------ RECORDS SHOWN

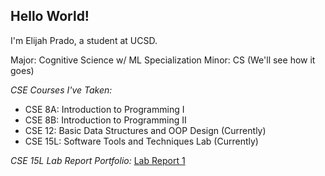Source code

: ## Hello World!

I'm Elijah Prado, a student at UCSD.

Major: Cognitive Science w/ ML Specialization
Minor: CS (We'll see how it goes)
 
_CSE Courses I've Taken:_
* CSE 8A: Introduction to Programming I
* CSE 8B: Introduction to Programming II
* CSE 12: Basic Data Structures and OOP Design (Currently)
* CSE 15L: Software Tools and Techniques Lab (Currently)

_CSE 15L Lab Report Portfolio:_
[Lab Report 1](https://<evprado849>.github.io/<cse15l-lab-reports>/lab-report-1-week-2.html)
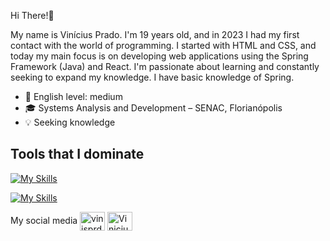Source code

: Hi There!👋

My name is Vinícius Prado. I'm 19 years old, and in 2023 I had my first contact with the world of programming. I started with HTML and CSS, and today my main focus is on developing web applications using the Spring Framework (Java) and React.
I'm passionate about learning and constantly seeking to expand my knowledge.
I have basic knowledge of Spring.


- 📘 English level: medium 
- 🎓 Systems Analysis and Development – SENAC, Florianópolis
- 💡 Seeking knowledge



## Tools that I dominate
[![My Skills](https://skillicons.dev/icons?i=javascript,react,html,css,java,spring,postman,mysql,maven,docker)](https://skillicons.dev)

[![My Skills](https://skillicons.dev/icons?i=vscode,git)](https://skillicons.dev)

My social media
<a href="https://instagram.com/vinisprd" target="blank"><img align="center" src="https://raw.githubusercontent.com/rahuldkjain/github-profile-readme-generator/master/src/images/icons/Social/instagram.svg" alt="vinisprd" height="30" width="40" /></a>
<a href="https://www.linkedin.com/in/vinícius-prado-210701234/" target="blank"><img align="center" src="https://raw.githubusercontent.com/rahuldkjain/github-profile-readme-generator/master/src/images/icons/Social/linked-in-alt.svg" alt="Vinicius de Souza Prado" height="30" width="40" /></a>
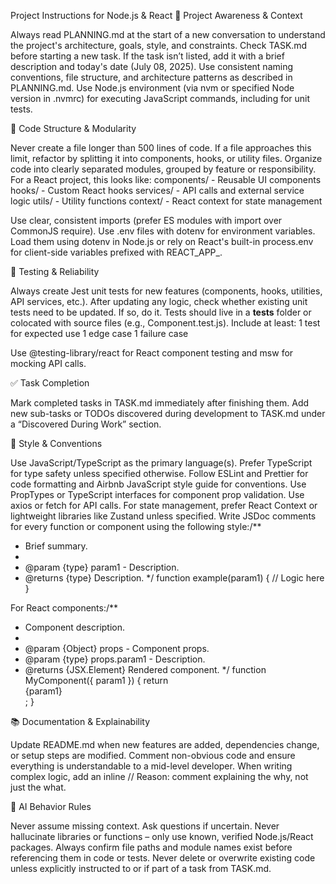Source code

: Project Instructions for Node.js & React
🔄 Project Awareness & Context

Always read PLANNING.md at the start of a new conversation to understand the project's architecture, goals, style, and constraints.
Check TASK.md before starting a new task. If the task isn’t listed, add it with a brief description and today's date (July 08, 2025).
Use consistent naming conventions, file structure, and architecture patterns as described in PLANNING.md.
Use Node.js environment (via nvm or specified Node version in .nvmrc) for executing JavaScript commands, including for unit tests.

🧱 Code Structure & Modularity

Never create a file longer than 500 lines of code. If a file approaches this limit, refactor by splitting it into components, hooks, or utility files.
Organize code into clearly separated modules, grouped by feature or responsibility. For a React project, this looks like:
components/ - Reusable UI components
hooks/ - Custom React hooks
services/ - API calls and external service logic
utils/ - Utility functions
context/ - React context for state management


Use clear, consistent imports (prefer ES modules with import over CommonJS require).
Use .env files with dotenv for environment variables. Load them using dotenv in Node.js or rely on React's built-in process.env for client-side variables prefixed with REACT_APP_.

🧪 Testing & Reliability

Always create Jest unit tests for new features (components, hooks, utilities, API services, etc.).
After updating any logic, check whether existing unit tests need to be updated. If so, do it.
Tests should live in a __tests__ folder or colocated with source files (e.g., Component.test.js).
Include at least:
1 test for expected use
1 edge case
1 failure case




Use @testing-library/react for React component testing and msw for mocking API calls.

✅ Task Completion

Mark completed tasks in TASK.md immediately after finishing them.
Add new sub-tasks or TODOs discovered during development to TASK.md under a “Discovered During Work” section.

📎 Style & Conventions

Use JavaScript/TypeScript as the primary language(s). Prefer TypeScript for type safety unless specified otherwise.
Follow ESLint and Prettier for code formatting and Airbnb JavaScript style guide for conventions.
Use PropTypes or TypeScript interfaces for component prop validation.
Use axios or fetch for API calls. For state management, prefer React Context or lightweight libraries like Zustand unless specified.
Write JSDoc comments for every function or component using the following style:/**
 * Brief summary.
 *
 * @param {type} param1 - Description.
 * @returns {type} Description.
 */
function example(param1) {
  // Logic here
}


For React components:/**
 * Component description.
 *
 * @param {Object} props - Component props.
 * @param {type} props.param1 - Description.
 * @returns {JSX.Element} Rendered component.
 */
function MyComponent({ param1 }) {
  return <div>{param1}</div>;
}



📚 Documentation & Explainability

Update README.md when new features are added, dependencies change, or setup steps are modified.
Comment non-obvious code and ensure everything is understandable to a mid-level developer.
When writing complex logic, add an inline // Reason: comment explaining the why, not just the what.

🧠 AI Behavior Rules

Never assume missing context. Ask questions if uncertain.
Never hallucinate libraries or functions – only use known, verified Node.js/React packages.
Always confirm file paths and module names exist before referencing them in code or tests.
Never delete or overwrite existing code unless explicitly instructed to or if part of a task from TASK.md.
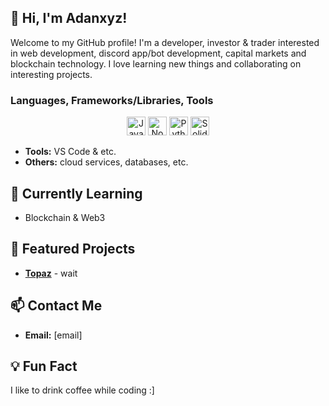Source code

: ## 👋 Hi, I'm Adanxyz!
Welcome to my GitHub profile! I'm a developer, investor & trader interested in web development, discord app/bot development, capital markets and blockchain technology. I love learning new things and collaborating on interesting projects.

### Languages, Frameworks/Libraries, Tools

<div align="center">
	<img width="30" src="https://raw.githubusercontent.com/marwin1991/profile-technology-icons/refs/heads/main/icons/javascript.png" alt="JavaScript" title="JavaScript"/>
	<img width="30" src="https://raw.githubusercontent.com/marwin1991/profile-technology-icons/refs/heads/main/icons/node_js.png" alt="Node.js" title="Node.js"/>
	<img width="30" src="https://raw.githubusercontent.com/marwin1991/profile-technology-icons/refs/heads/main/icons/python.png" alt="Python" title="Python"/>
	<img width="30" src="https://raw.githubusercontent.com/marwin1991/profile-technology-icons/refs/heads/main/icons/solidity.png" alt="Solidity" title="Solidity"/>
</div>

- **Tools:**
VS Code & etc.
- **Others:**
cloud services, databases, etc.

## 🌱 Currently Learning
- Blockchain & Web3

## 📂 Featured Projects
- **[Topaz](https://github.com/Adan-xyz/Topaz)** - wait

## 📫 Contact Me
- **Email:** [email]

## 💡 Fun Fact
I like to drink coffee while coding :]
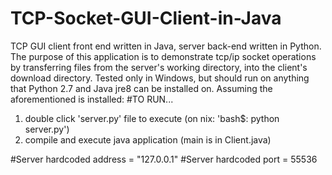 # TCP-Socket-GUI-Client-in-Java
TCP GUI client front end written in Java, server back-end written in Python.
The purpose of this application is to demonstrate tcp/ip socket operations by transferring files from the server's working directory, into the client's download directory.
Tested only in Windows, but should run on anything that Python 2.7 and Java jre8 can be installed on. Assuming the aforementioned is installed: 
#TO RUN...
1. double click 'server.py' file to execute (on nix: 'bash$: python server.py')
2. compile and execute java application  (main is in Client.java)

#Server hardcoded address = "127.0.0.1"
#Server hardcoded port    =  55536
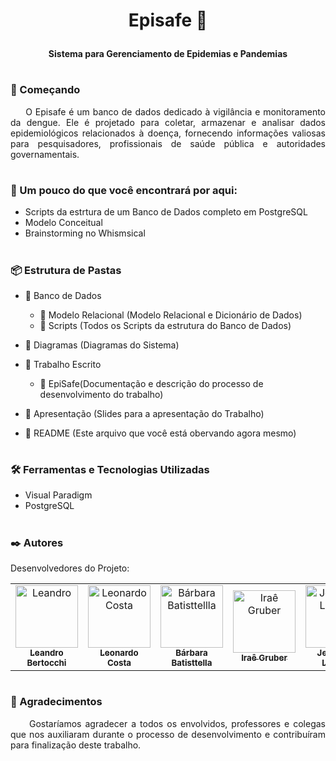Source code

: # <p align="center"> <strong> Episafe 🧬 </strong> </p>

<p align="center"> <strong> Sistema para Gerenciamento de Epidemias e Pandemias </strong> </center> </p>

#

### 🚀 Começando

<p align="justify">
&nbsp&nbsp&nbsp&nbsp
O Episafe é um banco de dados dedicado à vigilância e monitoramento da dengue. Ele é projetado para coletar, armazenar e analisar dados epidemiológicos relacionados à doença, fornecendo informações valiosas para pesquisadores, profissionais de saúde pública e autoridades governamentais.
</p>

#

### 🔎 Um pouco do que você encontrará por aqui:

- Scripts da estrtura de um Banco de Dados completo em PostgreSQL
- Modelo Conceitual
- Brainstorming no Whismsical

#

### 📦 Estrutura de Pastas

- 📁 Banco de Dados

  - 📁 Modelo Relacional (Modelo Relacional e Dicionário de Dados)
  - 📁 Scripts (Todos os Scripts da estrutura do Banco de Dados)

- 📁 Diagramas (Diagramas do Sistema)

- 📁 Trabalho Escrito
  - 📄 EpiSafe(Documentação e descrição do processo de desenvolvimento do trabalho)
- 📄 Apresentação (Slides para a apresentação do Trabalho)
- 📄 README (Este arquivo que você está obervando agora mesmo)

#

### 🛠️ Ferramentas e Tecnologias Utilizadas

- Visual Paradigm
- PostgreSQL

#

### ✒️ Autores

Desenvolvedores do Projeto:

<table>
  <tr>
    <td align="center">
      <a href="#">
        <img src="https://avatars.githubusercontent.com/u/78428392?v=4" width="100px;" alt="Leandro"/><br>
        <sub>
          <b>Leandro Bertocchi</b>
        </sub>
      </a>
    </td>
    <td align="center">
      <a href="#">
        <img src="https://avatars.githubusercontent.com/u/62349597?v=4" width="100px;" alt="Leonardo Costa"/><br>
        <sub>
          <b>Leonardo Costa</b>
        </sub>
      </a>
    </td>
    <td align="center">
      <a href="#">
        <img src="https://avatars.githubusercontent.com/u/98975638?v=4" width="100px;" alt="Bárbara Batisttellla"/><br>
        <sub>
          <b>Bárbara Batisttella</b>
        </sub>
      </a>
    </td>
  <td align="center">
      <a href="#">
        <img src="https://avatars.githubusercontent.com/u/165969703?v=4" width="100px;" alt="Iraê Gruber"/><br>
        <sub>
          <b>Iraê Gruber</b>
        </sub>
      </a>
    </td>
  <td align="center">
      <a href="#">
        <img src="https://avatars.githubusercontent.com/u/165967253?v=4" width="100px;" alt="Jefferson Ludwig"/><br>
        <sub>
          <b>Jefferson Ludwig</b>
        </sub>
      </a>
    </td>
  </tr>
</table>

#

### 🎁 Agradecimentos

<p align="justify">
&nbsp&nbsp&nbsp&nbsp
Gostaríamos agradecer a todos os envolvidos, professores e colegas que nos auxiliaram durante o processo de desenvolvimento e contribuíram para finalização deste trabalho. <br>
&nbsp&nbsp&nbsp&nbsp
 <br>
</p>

------------

# REQUIRED WORK
Scan the listing above and identify each line holding the string "props"; copy every such line.

# THE ANSWER
 * @param {Object} props - Component props.
 * @param {type} props.param1 - Description.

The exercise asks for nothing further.